Mining the hidden treasures from canid genomes

Mining genetic variation including structural variation from mammalian genomes is a crucial step towards investigating the relationship between genotype and phenotype. However, compared to the detection of single nucleotide variants and small indels, characterizing large and particularly complex structural variation is much more difficult and less intuitive [1]. In the past few years, the application of high-throughput-sequencing technologies has greatly facilitated the decoding of canid genomes and unveiled their genetic repertoire and domestication histories [2–5]. However, the genetic landscape of canid structural variation and how are they involved in dog domestication are still poorly understood.

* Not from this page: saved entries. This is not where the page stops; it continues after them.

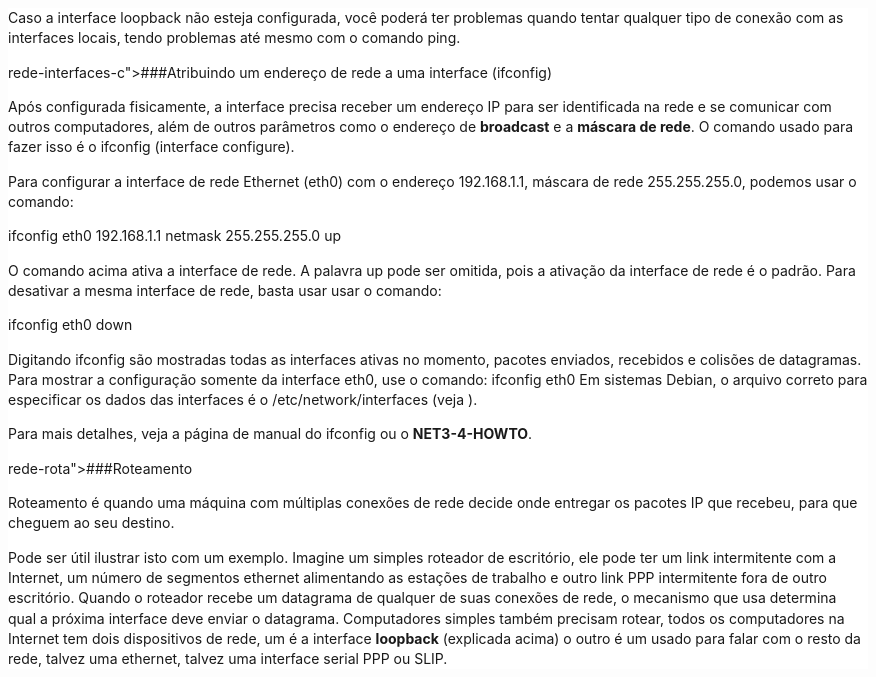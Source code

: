 
Caso a interface loopback não esteja configurada, você poderá ter problemas
quando tentar qualquer tipo de conexão com as interfaces locais, tendo
problemas até mesmo com o comando <command>ping.



 rede-interfaces-c">###Atribuindo um endereço de rede a uma interface (ifconfig)

Após configurada fisicamente, a interface precisa receber um endereço IP para
ser identificada na rede e se comunicar com outros computadores, além de outros
parâmetros como o endereço de **broadcast** e a
**máscara de rede**.  O comando usado para fazer isso é o
<command>ifconfig (interface configure).


Para configurar a interface de rede Ethernet (<filename>eth0</filename>) com o
endereço 192.168.1.1, máscara de rede 255.255.255.0, podemos usar o comando:

<screen>
ifconfig eth0 192.168.1.1 netmask 255.255.255.0 up


O comando acima ativa a interface de rede.  A palavra <literal>up
pode ser omitida, pois a ativação da interface de rede é o padrão.  Para
desativar a mesma interface de rede, basta usar usar o comando:

<screen>
ifconfig eth0 down


Digitando <literal>ifconfig são mostradas todas as interfaces ativas
no momento, pacotes enviados, recebidos e colisões de datagramas.  Para mostrar
a configuração somente da interface eth0, use o comando: <literal>ifconfig
eth0 Em sistemas <command>Debian, o arquivo correto para
especificar os dados das interfaces é o
<filename>/etc/network/interfaces</filename> (veja <xref linkend="etc-network-interfaces"/>).


Para mais detalhes, veja a página de manual do <command>ifconfig ou o
**NET3-4-HOWTO**.





 rede-rota">###Roteamento

Roteamento é quando uma máquina com múltiplas conexões de rede decide onde
entregar os pacotes IP que recebeu, para que cheguem ao seu destino.


Pode ser útil ilustrar isto com um exemplo.  Imagine um simples roteador de
escritório, ele pode ter um link intermitente com a Internet, um número de
segmentos ethernet alimentando as estações de trabalho e outro link PPP
intermitente fora de outro escritório.  Quando o roteador recebe um datagrama
de qualquer de suas conexões de rede, o mecanismo que usa determina qual a
próxima interface deve enviar o datagrama.  Computadores simples também
precisam rotear, todos os computadores na Internet tem dois dispositivos de
rede, um é a interface **loopback** (explicada acima) o outro
é um usado para falar com o resto da rede, talvez uma ethernet, talvez uma
interface serial PPP ou SLIP.
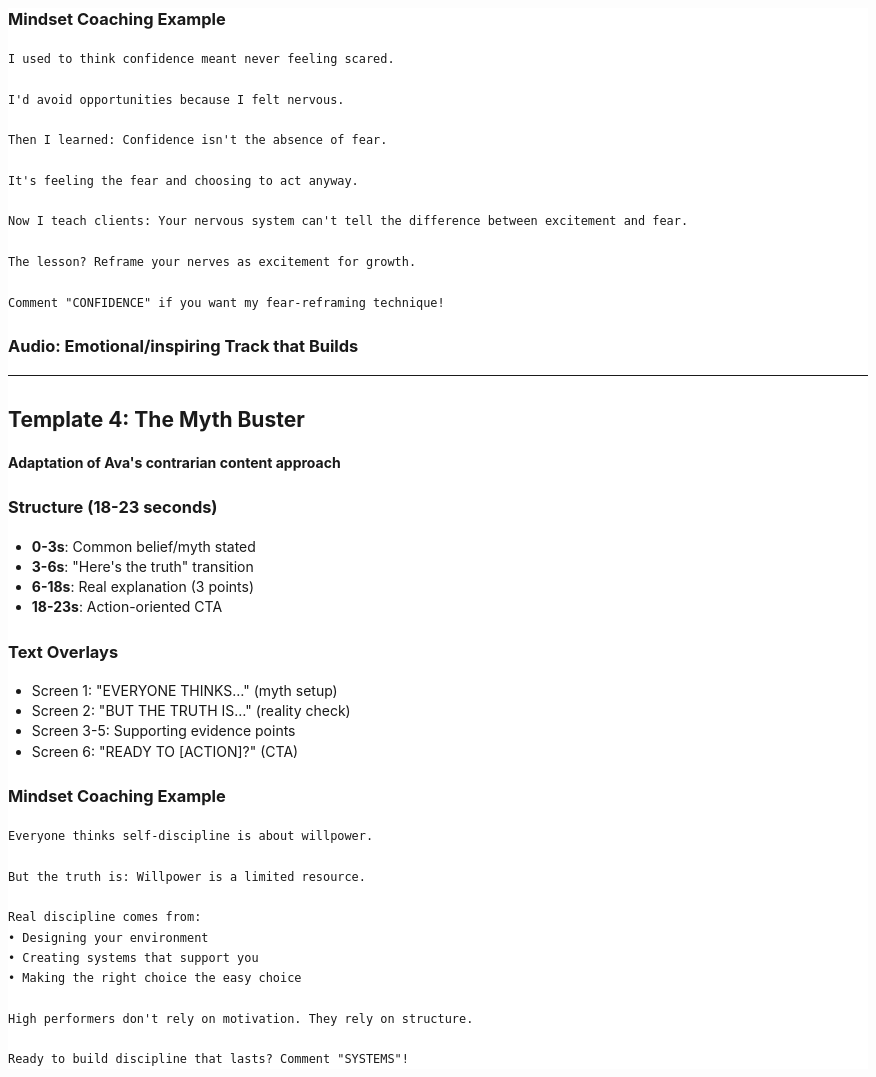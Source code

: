 ### Mindset Coaching Example
```
I used to think confidence meant never feeling scared.

I'd avoid opportunities because I felt nervous.

Then I learned: Confidence isn't the absence of fear.

It's feeling the fear and choosing to act anyway.

Now I teach clients: Your nervous system can't tell the difference between excitement and fear.

The lesson? Reframe your nerves as excitement for growth.

Comment "CONFIDENCE" if you want my fear-reframing technique!
```

### Audio: Emotional/inspiring Track that Builds
---
## Template 4: The Myth Buster
**Adaptation of Ava's contrarian content approach**

### Structure (18-23 seconds)
- **0-3s**: Common belief/myth stated
- **3-6s**: "Here's the truth" transition
- **6-18s**: Real explanation (3 points)
- **18-23s**: Action-oriented CTA

### Text Overlays
- Screen 1: "EVERYONE THINKS…" (myth setup)
- Screen 2: "BUT THE TRUTH IS…" (reality check)
- Screen 3-5: Supporting evidence points
- Screen 6: "READY TO [ACTION]?" (CTA)

### Mindset Coaching Example
```
Everyone thinks self-discipline is about willpower.

But the truth is: Willpower is a limited resource.

Real discipline comes from:
• Designing your environment
• Creating systems that support you
• Making the right choice the easy choice

High performers don't rely on motivation. They rely on structure.

Ready to build discipline that lasts? Comment "SYSTEMS"!
```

In the paper, Wang et al. presented high-quality draft genomes of the grey wolf (Canis lupus) and dhole (Cuon alpinus), and then identified a large number of dog-specific structural variants [6]. Functional annotation of the genes associated with these dog-specific structural variants indicates that they are enriched in energy metabolisms, neurological processes and immune systems. Interestingly, the authors found that AKR1B1, encoding an enzyme that catalyses the reduction of glucose to sorbitol using NAD(P) H as a cofactor, was duplicated in the dog genome. They speculated that the copy number gain of AKR1B1 gene during dog domestication may be associated with dogs' adaption from a carnivorous diet to a starch diet. This study provides a rich resource of canid structural variants and shed novel insights into the genetic basis of dog domestication.